*** Block opens ***
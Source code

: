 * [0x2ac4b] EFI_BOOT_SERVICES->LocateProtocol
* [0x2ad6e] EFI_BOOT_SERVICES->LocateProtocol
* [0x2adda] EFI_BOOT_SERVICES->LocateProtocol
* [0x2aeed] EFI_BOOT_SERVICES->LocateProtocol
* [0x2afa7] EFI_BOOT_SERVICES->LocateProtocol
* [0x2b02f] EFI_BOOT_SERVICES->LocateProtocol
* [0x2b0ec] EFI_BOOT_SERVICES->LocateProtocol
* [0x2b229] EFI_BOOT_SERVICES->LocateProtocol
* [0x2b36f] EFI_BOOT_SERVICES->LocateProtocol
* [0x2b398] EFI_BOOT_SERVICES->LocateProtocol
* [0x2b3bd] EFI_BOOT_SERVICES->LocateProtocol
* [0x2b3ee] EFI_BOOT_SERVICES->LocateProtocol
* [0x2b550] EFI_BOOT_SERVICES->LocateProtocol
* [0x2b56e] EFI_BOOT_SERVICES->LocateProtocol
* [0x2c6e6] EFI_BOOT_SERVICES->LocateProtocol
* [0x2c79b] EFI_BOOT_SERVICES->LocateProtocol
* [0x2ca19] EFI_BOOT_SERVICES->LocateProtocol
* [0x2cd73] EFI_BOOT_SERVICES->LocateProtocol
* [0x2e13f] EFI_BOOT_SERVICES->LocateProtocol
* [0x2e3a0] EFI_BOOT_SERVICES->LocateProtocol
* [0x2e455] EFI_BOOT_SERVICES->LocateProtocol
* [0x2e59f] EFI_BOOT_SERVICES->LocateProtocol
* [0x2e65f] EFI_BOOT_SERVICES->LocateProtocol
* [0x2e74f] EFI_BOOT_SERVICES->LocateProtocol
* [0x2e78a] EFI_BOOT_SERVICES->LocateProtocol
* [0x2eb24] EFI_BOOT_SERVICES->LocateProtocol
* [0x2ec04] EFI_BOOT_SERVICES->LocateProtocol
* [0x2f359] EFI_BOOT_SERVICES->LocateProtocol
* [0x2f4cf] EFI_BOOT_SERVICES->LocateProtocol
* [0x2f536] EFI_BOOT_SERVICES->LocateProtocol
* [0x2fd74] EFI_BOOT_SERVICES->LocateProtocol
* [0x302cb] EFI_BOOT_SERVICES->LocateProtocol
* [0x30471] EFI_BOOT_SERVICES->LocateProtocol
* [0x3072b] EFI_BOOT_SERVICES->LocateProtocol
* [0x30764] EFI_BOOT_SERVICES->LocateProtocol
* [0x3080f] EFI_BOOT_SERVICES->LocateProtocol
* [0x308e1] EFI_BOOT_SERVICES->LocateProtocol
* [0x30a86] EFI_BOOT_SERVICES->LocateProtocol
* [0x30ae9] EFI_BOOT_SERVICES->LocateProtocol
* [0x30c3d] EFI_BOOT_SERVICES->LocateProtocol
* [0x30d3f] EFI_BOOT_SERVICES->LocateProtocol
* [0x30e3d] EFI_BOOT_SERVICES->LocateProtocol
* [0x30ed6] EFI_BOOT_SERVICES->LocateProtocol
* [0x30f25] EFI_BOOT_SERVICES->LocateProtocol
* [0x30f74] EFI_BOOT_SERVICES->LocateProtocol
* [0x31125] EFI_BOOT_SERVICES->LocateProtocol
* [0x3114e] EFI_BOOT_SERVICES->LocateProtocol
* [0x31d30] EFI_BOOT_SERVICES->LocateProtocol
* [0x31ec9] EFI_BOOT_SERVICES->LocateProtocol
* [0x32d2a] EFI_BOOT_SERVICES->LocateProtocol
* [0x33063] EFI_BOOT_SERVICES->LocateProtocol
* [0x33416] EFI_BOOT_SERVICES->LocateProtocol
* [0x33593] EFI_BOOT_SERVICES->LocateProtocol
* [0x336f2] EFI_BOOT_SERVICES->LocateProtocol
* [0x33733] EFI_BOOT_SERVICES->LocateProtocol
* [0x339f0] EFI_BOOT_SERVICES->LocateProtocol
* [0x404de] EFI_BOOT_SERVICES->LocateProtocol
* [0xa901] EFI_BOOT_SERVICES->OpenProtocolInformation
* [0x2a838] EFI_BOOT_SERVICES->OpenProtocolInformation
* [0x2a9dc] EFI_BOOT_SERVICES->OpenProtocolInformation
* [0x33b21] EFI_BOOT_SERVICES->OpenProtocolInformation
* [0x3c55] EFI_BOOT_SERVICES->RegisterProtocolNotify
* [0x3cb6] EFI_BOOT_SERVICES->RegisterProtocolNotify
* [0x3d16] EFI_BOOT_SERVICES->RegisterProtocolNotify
*** Block closes ***
A verbatim version of the complete listing above is to be returned.

* [Solution to this exercise]
Source code

: * [0x2ac4b] EFI_BOOT_SERVICES->LocateProtocol
* [0x2ad6e] EFI_BOOT_SERVICES->LocateProtocol
* [0x2adda] EFI_BOOT_SERVICES->LocateProtocol
* [0x2aeed] EFI_BOOT_SERVICES->LocateProtocol
* [0x2afa7] EFI_BOOT_SERVICES->LocateProtocol
* [0x2b02f] EFI_BOOT_SERVICES->LocateProtocol
* [0x2b0ec] EFI_BOOT_SERVICES->LocateProtocol
* [0x2b229] EFI_BOOT_SERVICES->LocateProtocol
* [0x2b36f] EFI_BOOT_SERVICES->LocateProtocol
* [0x2b398] EFI_BOOT_SERVICES->LocateProtocol
* [0x2b3bd] EFI_BOOT_SERVICES->LocateProtocol
* [0x2b3ee] EFI_BOOT_SERVICES->LocateProtocol
* [0x2b550] EFI_BOOT_SERVICES->LocateProtocol
* [0x2b56e] EFI_BOOT_SERVICES->LocateProtocol
* [0x2c6e6] EFI_BOOT_SERVICES->LocateProtocol
* [0x2c79b] EFI_BOOT_SERVICES->LocateProtocol
* [0x2ca19] EFI_BOOT_SERVICES->LocateProtocol
* [0x2cd73] EFI_BOOT_SERVICES->LocateProtocol
* [0x2e13f] EFI_BOOT_SERVICES->LocateProtocol
* [0x2e3a0] EFI_BOOT_SERVICES->LocateProtocol
* [0x2e455] EFI_BOOT_SERVICES->LocateProtocol
* [0x2e59f] EFI_BOOT_SERVICES->LocateProtocol
* [0x2e65f] EFI_BOOT_SERVICES->LocateProtocol
* [0x2e74f] EFI_BOOT_SERVICES->LocateProtocol
* [0x2e78a] EFI_BOOT_SERVICES->LocateProtocol
* [0x2eb24] EFI_BOOT_SERVICES->LocateProtocol
* [0x2ec04] EFI_BOOT_SERVICES->LocateProtocol
* [0x2f359] EFI_BOOT_SERVICES->LocateProtocol
* [0x2f4cf] EFI_BOOT_SERVICES->LocateProtocol
* [0x2f536] EFI_BOOT_SERVICES->LocateProtocol
* [0x2fd74] EFI_BOOT_SERVICES->LocateProtocol
* [0x302cb] EFI_BOOT_SERVICES->LocateProtocol
* [0x30471] EFI_BOOT_SERVICES->LocateProtocol
* [0x3072b] EFI_BOOT_SERVICES->LocateProtocol
* [0x30764] EFI_BOOT_SERVICES->LocateProtocol
* [0x3080f] EFI_BOOT_SERVICES->LocateProtocol
* [0x308e1] EFI_BOOT_SERVICES->LocateProtocol
* [0x30a86] EFI_BOOT_SERVICES->LocateProtocol
* [0x30ae9] EFI_BOOT_SERVICES->LocateProtocol
* [0x30c3d] EFI_BOOT_SERVICES->LocateProtocol
* [0x30d3f] EFI_BOOT_SERVICES->LocateProtocol
* [0x30e3d] EFI_BOOT_SERVICES->LocateProtocol
* [0x30ed6] EFI_BOOT_SERVICES->LocateProtocol
* [0x30f25] EFI_BOOT_SERVICES->LocateProtocol
* [0x30f74] EFI_BOOT_SERVICES->LocateProtocol
* [0x31125] EFI_BOOT_SERVICES->LocateProtocol
* [0x3114e] EFI_BOOT_SERVICES->LocateProtocol
* [0x31d30] EFI_BOOT_SERVICES->LocateProtocol
* [0x31ec9] EFI_BOOT_SERVICES->LocateProtocol
* [0x32d2a] EFI_BOOT_SERVICES->LocateProtocol
* [0x33063] EFI_BOOT_SERVICES->LocateProtocol
* [0x33416] EFI_BOOT_SERVICES->LocateProtocol
* [0x33593] EFI_BOOT_SERVICES->LocateProtocol
* [0x336f2] EFI_BOOT_SERVICES->LocateProtocol
* [0x33733] EFI_BOOT_SERVICES->LocateProtocol
* [0x339f0] EFI_BOOT_SERVICES->LocateProtocol
* [0x404de] EFI_BOOT_SERVICES->LocateProtocol
* [0xa901] EFI_BOOT_SERVICES->OpenProtocolInformation
* [0x2a838] EFI_BOOT_SERVICES->OpenProtocolInformation
* [0x2a9dc] EFI_BOOT_SERVICES->OpenProtocolInformation
* [0x33b21] EFI_BOOT_SERVICES->OpenProtocolInformation
* [0x3c55] EFI_BOOT_SERVICES->RegisterProtocolNotify
* [0x3cb6] EFI_BOOT_SERVICES->RegisterProtocolNotify
* [0x3d16] EFI_BOOT_SERVICES->RegisterProtocolNotify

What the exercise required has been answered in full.